Traders have been willing to pay to borrow the debt in exchange for loaning cash for the most actively traded five-, seven- and 10-year notes, with repurchase agreement rates negative. Many times traders short, or sell securities they’ve borrowed in the repo market, ahead a Treasury sale to profit if prices of the securities fall after the auction.
The overnight repo rate for the current five-year note closed at negative 0.30 percent, while that on the seven-year ended at negative 0.10 percent and the 10-year was negative 0.01 percent, according to data from ICAP Plc, the world’s largest inter-dealer broker. The overnight general collateral Treasury repurchase rate closed at 0.04 percent
“The auctions this week are a significant factor causing the specials in the repo market,” John Canavan, a fixed-income strategist at Stone & McCarthy Research Associates in Plainsboro, New Jersey, said in a telephone interview. “There are some broader collateral-shortage issues at the moment also, which is why the general collateral rate has been falling. But the primary reason you are seeing the five’s and seven’s specialness increasing is because we are heading into the auctions.”
The U.S. sold $34 billion in two-year notes today at a lower-than-forecast yield as concern turmoil in Syria may lead to wider military conflict boosted refuge demand. The notes drew a yield of 0.386 percent, compared with a forecast of 0.390 percent in a Bloomberg News survey of seven of the Federal Reserve’s 21 primary dealers.
The average rate for borrowing and lending Treasuries for one day in the repo market was 0.035 percent yesterday, according to the DTCC GCF Treasury Repo index. That rate has fallen from 0.29 percent at the end of last year. The repo rate decline has come as the Fed has kept its target rate for overnight loans between banks locked in a range of zero to 0.25 percent since December 2008.
Securities dealers use repos to finance holdings and increase leverage. Securities that can be borrowed at interest rates close to the Fed’s target rate, which is in a range of zero to 0.25 percent, are called general collateral. Those in highest demand have lower rates and are called “special.”
The two-year note sale was the first of three note auctions this week totaling $98 billion. The government will sell $35 billion in five-year debt tomorrow and $29 billion in seven-year securities on Aug. 29.

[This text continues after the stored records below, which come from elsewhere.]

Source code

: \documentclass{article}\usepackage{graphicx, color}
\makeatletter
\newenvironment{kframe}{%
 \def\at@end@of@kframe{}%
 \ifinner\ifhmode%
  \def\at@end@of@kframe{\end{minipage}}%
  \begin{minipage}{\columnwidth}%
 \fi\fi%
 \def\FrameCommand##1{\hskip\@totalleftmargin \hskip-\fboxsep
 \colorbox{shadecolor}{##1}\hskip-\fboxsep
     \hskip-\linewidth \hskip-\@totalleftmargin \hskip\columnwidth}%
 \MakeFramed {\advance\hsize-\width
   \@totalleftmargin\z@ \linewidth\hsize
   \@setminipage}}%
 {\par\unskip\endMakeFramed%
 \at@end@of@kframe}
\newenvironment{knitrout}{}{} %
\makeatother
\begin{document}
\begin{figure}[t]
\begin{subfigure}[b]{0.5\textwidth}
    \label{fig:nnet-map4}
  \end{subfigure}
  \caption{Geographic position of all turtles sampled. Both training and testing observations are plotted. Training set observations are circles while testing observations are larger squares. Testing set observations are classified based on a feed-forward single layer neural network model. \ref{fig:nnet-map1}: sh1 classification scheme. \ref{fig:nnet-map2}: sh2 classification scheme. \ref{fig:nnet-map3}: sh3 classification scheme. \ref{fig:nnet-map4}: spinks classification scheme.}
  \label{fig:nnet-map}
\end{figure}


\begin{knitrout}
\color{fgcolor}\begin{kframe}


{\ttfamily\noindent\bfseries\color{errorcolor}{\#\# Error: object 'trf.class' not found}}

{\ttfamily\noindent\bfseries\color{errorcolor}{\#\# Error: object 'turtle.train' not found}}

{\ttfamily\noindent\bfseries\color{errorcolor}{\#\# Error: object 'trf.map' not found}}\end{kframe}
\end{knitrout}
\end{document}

The Fed has been purchasing Treasuries, limiting the amount available to borrow and lend in the repo market, as part of its third round of debt purchases known as quantitative easing. The central bank is buying $45 billion Treasuries and $40 billion in mortgage debt each month.
Given the scarcity of Treasuries in repo due to the Fed’s debt purchases, the amount of securities borrowed daily from the central bank by primary dealers has risen this year. When securities are hard to obtain in the repo market, dealers can go to the Federal Reserve Bank of New York to borrow the debt. Demand for specific securities typically rises when the Treasury is selling debt, as dealers look to cover so-called short positions built up before the auctions they’re required to bid on. A short is a bet a securities price will fall.
The Fed offers Treasury securities held by its System Open Market Account, or SOMA, for loan to dealers against Treasury general collateral on an overnight basis. Dealers bid in a multiple-price auction held every day at noon New York time. This differs from the borrowing of securities in the repo market.
SOMA lending of Treasury notes and bonds averaged $15 billion a day this year, compared with an average of $10.5 billion last year, Fed data shows.